Hétérogénéité des ressources et macroéconomie

Intéressant article à paraitre dans la revue Strategic Organization écrit par un économiste (Peter Klein) et des chercheurs en management stratégique (Agarwal, barney et Foss) sur l’implication de l’hétérogénéité des ressources et compétences détenues par les firmes sur les mesures macroéconomiques qui ont suivi la crise financière. Les auteurs partent du constat que les modèles macroéconomiques et les politiques macro qui en sont issues reposent typiquement sur une hypothèse d’homogénéité des facteurs de production, des firmes et des industries. Ces ensembles homogènes sont ensuite fondus au sein de divers agrégats (par exemple les C, I, G et Y de la macro keynésienne à papa) dont on postule qu’il existe entre eux des relations (comptables ou causales). Les auteurs soulignent que cette hypothèse est en contradiction avec de nombreux travaux en management stratégique développés à partir de l’approche des ressources et compétences (ressource based view).

L’approche par les ressources consiste à considérer que chaque firme possède un ensemble hétérogène de ressources et de compétences, en un mot d’actifs, partiellement substituables et complémentaires, plus ou moins facilement redéployables, plus ou moins spécifiques, et conférant un avantage concurrentiel. Une telle hétérogénéité au niveau microéconomique implique qu’une perspective macroéconomique homogénéisante peut conduire à ignorer les difficultés et les enjeux posés tant pour les firmes que pour les pouvoirs publics.

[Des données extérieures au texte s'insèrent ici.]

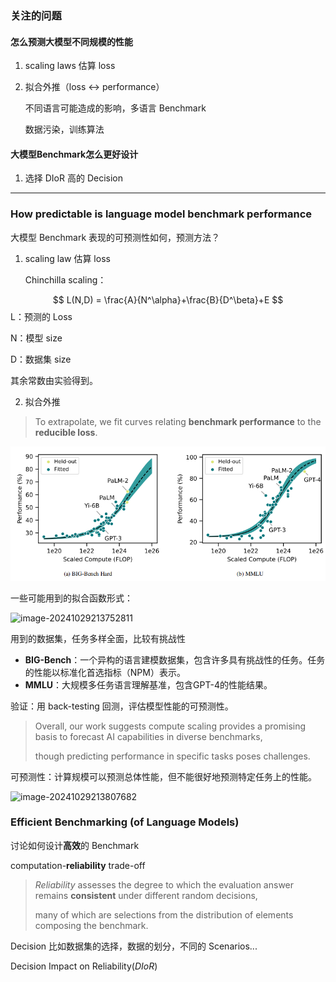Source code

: ### 关注的问题

#### 怎么预测大模型不同规模的性能

1. scaling laws 估算 loss

2. 拟合外推（loss <-> performance）

   不同语言可能造成的影响，多语言 Benchmark

   数据污染，训练算法

#### 大模型Benchmark怎么更好设计

1. 选择 DIoR 高的 Decision

---

### How predictable is language model benchmark performance

大模型 Benchmark 表现的可预测性如何，预测方法？

1. scaling law 估算 loss

   Chinchilla scaling：

$$
L(N,D) = \frac{A}{N^\alpha}+\frac{B}{D^\beta}+E
$$
L：预测的 Loss

N：模型 size

D：数据集 size

其余常数由实验得到。

2. 拟合外推

> To extrapolate, we fit curves relating **benchmark performance** to the **reducible loss**.

![image-20241029125819870](./image/image1.png)

一些可能用到的拟合函数形式：

![image-20241029213752811](C:\Users\IceySakura\AppData\Roaming\Typora\typora-user-images\image-20241029213752811.png)

用到的数据集，任务多样全面，比较有挑战性

- **BIG-Bench**：一个异构的语言建模数据集，包含许多具有挑战性的任务。任务的性能以标准化首选指标（NPM）表示。
- **MMLU**：大规模多任务语言理解基准，包含GPT-4的性能结果。

验证：用 back-testing 回测，评估模型性能的可预测性。

> Overall, our work suggests compute scaling provides a promising basis to forecast AI capabilities in diverse benchmarks, 
>
> though predicting performance in specific tasks poses challenges.

可预测性：计算规模可以预测总体性能，但不能很好地预测特定任务上的性能。

![image-20241029213807682](C:\Users\IceySakura\AppData\Roaming\Typora\typora-user-images\image-20241029213807682.png)

### **Efficient Benchmarking (of Language Models)**

讨论如何设计**高效**的 Benchmark

computation-**reliability** trade-off

> *Reliability* assesses the degree to which the evaluation answer remains **consistent** under different random decisions, 
>
> many of which are selections from the distribution of elements composing the benchmark.

Decision 比如数据集的选择，数据的划分，不同的 Scenarios...

Decision Impact on Reliability(*DIoR*)

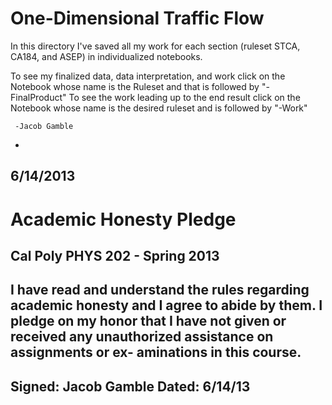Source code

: One-Dimensional Traffic Flow
=
In this directory I've saved all my work for 
each section (ruleset STCA, CA184, and ASEP) in individualized notebooks. 
 
To see my finalized data, data interpretation, and work click on 
the Notebook whose name is the Ruleset and that is followed by "-FinalProduct"
To see the work leading up to the end result click on the Notebook whose name 
is the desired ruleset and is followed by "-Work"

     -Jacob Gamble
-
6/14/2013
-
Academic Honesty Pledge
=
Cal Poly PHYS 202 - Spring 2013
-
I have read and understand the rules regarding academic honesty and I agree to abide by them. I pledge on my honor that I have not given or received any unauthorized assistance on assignments or ex- aminations in this course. 
-
Signed: Jacob Gamble Dated: 6/14/13
-

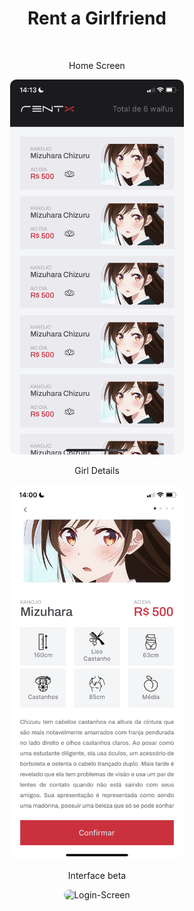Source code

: <h1 align="center"> 
    Rent a Girlfriend
</h1>

<br>

<p align="center">Home Screen</p>
<p align="center">
  <img alt="Login-Screen" style="border-radius: 10px" src=".github/home.png" max-width="100%" height="600px">
</p>

<p align="center">Girl Details</p>
<p align="center">
  <img alt="Login-Screen" style="border-radius: 10px" src=".github/girl-details.png" max-width="100%" height="600px">
</p>

<p align="center">Interface beta</p>
<p align="center" style="border-radius: 10px">
  <img alt="Login-Screen" style="border-radius: 10px" src=".github/interface-rascunho.gif" max-width="100%" height="600px">
</p>
<br>
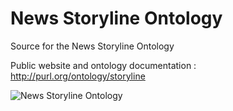 News Storyline Ontology
=======================

Source for the News Storyline Ontology

Public website and ontology documentation : http://purl.org/ontology/storyline

![News Storyline Ontology](https://raw.github.com/paulwilton/news-storyline/master/img/storyline.png)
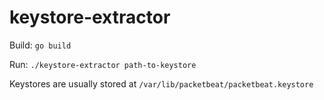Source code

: # keystore-extractor


Build:
`go build`

Run:
`./keystore-extractor path-to-keystore`

Keystores are usually stored at `/var/lib/packetbeat/packetbeat.keystore`
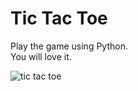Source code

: # Tic Tac Toe 

Play the game using Python.\
You will love it.

![tic tac toe](https://user-images.githubusercontent.com/66966012/95625972-0bd85b00-0a97-11eb-894a-432fb3a7ad96.gif)
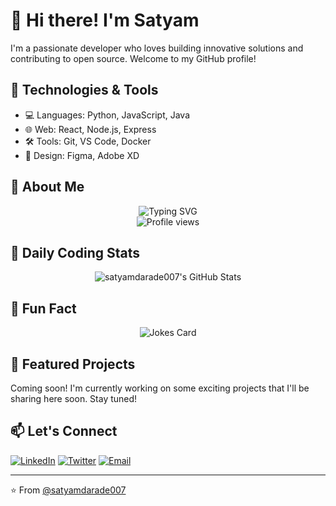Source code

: # 👋 Hi there! I'm Satyam

I'm a passionate developer who loves building innovative solutions and contributing to open source. Welcome to my GitHub profile!

## 🔧 Technologies & Tools

- 💻 Languages: Python, JavaScript, Java
- 🌐 Web: React, Node.js, Express
- 🛠️ Tools: Git, VS Code, Docker
- 🎨 Design: Figma, Adobe XD

## 🎯 About Me

<div align="center">
  <img src="https://readme-typing-svg.herokuapp.com?font=Fira+Code&weight=600&size=24&duration=3000&pause=1000&color=00F72F&center=true&vCenter=true&width=500&height=50&lines=Hello%2C+I'm+Satyam+%F0%9F%91%8B;Full+Stack+Developer;Open+Source+Enthusiast;Tech+Explorer" alt="Typing SVG" />
  <br/>
  <img src="https://komarev.com/ghpvc/?username=satyamdarade007&style=flat-square&color=blue" alt="Profile views"/>
</div>

## 🚀 Daily Coding Stats

<!-- GitHub Stats Card -->
<div align="center">
  <img src="https://github-readme-streak-stats.herokuapp.com/?user=satyamdarade007&theme=radical" alt="satyamdarade007's GitHub Stats" />
</div>

## 🤖 Fun Fact

<div align="center">
  <img src="https://readme-jokes.vercel.app/api?hideBorder&theme=radical" alt="Jokes Card" />
</div>

## 🚀 Featured Projects

Coming soon! I'm currently working on some exciting projects that I'll be sharing here soon. Stay tuned!

## 📫 Let's Connect

[![LinkedIn](https://img.shields.io/badge/LinkedIn-Connect-blue?style=for-the-badge&logo=linkedin)](https://www.linkedin.com/in/satyam-darade007/)
[![Twitter](https://img.shields.io/badge/Twitter-Follow_@the_leOcious-1DA1F2?style=for-the-badge&logo=twitter)](https://x.com/the_leOcious?t=GbGcWUj8iBkEQ6Gnoq9iAw&s=09)
[![Email](https://img.shields.io/badge/Email-Contact%20Me-D14836?style=for-the-badge&logo=gmail)](mailto:satyamd353@gmail.com)

---

⭐️ From [@satyamdarade007](https://github.com/satyamdarade007)
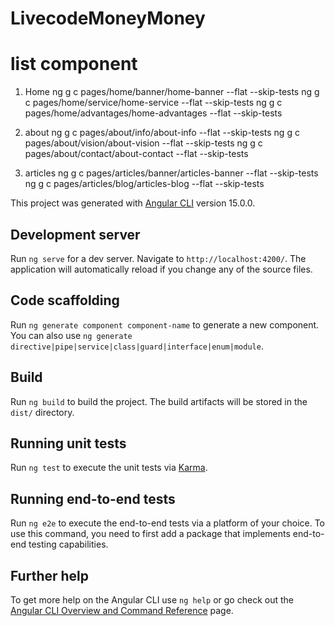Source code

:# LivecodeMoneyMoney

# list component

1. Home
ng g c pages/home/banner/home-banner --flat --skip-tests
ng g c pages/home/service/home-service --flat --skip-tests
ng g c pages/home/advantages/home-advantages --flat --skip-tests

2. about
ng g c pages/about/info/about-info --flat --skip-tests
ng g c pages/about/vision/about-vision --flat --skip-tests
ng g c pages/about/contact/about-contact --flat --skip-tests

3. articles
ng g c pages/articles/banner/articles-banner --flat --skip-tests
ng g c pages/articles/blog/articles-blog --flat --skip-tests

This project was generated with [Angular CLI](https://github.com/angular/angular-cli) version 15.0.0.

## Development server

Run `ng serve` for a dev server. Navigate to `http://localhost:4200/`. The application will automatically reload if you change any of the source files.

## Code scaffolding

Run `ng generate component component-name` to generate a new component. You can also use `ng generate directive|pipe|service|class|guard|interface|enum|module`.

## Build

Run `ng build` to build the project. The build artifacts will be stored in the `dist/` directory.

## Running unit tests

Run `ng test` to execute the unit tests via [Karma](https://karma-runner.github.io).

## Running end-to-end tests

Run `ng e2e` to execute the end-to-end tests via a platform of your choice. To use this command, you need to first add a package that implements end-to-end testing capabilities.

## Further help

To get more help on the Angular CLI use `ng help` or go check out the [Angular CLI Overview and Command Reference](https://angular.io/cli) page.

Les auteurs (ce qui n’est pas étonnant quand l’on connait leurs préférences théoriques) font remarquer que l’analyse macroéconomique développée par l’économie autrichienne, et sur laquelle repose notamment la théorie autrichienne du cycle, prend également en compte l’importance de l’hétérogénéité des ressources en introduisant notamment la dimension temporelle du processus de production et l’aspect irréversible de certains investissements.  Selon les auteurs, une fois la dimension de l’hétérogénéité intégrée, on ne peut qu’être sceptique concernant l’efficacité des politiques budgétaires de relance dans la mesure où ces dernières traitent de manière uniforme tous les secteurs de l’économie, ou en tout cas toutes les firmes d’un même secteur. Il peut même y avoir des effets pervers : conforter les firmes dans des investissements inadaptées et favoriser les pratiques de rent-seeking. Dans l’idéal, seule des mesures au cas par cas, prenant en compte la situation spécifique de chaque firme, pourrait s’avérer efficace, ce qui est évidemment impossible à mettre en oeuvre.

De mon point de vue, l’argument est intéressant et effectivement le problème de l’hétérogénéité des ressources mérite d’être davantage pris compte. Pour autant il n’est pas nouveau et je me souviens l’avoir évoqué à plusieurs reprises ici (une peu ici par exemple). D’ailleurs, l’hétérogéité concerne également les mesures des plans de relance : l’efficacité d’un euro de dépense publique n’est pas uniforme mais variable en fonction de là où il est alloué. Pour autant, est-ce un argument pour 1) jeter toute la macro standard à la poubelle  et 2) pour abandonner toute idée de relance conjoncturelle ? La réponse est probablement non aux deux questions. Concernant le premier point, c’est toujours le même problème : les modèles ne sont jamais un reflet fidèle de la réalité et toute analyse qui veut pouvoir dire quelque chose doit à un moment donner faire abstraction de certaines complexités. On pourra toujours dire que l’hétérogénéité est le genre de complexité que l’on ne peut ignorer mais charge alors à ceux qui pensent cela de bâtir une théorie macro plus complexe. Vu que la macroéconomie autrichienne n’est pas particulièrement progressive depuis quelques décennies, on risque d’attendre. En revanche, cela rappel combien il est appréciable d’avoir plusieurs perspectives sur un même problème.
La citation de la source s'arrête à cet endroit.